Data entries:
__________________________________________________
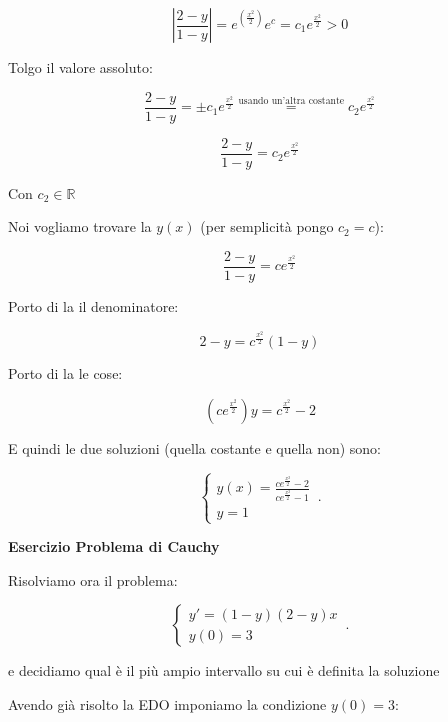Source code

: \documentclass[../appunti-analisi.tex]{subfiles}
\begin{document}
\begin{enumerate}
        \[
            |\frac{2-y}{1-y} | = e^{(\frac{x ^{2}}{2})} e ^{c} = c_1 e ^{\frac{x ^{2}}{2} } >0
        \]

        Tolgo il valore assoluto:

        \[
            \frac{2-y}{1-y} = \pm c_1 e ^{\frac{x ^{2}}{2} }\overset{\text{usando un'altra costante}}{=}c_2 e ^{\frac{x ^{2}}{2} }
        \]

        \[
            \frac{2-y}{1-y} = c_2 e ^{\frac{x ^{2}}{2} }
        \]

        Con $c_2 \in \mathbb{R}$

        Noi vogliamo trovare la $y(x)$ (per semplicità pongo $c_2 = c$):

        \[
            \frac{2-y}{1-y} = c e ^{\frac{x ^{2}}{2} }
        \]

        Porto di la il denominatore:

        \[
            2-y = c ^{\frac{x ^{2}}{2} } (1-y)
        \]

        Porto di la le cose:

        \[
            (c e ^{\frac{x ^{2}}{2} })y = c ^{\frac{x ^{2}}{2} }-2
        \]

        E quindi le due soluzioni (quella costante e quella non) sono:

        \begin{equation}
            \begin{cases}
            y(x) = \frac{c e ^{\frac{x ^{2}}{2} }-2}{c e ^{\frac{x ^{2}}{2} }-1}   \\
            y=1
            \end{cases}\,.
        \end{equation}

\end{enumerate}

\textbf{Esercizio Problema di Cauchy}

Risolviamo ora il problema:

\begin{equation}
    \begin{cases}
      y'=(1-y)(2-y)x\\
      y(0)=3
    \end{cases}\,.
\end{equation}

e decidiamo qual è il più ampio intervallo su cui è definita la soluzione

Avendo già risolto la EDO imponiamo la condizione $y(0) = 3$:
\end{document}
__________________________________________________
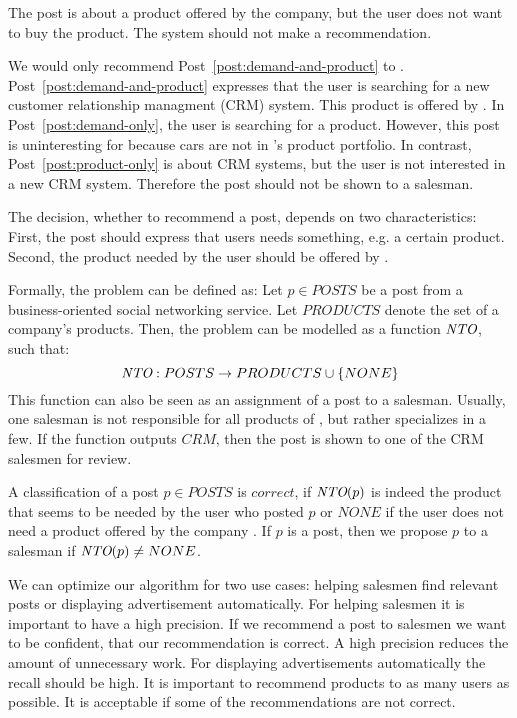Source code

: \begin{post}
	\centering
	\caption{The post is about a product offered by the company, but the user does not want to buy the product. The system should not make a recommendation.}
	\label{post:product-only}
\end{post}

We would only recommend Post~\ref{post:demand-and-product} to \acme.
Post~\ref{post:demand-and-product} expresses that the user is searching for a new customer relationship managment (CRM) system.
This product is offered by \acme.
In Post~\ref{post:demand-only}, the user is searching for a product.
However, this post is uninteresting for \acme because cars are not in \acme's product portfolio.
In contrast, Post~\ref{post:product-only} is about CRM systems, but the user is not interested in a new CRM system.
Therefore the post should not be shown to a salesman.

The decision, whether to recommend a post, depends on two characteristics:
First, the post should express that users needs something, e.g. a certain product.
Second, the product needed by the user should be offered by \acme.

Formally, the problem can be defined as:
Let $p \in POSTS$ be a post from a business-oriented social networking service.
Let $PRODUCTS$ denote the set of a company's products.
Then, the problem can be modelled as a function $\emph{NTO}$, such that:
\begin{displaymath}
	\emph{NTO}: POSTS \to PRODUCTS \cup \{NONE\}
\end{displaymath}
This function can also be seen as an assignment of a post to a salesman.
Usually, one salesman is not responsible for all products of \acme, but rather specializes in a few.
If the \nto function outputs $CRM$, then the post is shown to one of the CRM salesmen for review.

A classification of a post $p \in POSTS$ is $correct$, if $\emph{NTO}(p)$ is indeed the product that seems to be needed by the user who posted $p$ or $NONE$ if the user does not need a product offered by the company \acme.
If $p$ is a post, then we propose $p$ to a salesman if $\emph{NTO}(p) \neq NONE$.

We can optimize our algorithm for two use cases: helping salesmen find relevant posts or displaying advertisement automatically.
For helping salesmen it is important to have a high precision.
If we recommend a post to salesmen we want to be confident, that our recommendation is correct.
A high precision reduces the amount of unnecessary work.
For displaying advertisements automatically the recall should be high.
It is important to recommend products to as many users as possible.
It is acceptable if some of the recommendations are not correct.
__________________________________________________
__Exercise details__.
Select and copy every line from the records that includes the word "begin".

__Reply to the exercise__.
\begin{document}
\begin{enumerate}
        \begin{equation}
            \begin{cases}
\begin{equation}
    \begin{cases}
: \begin{post}
\begin{displaymath}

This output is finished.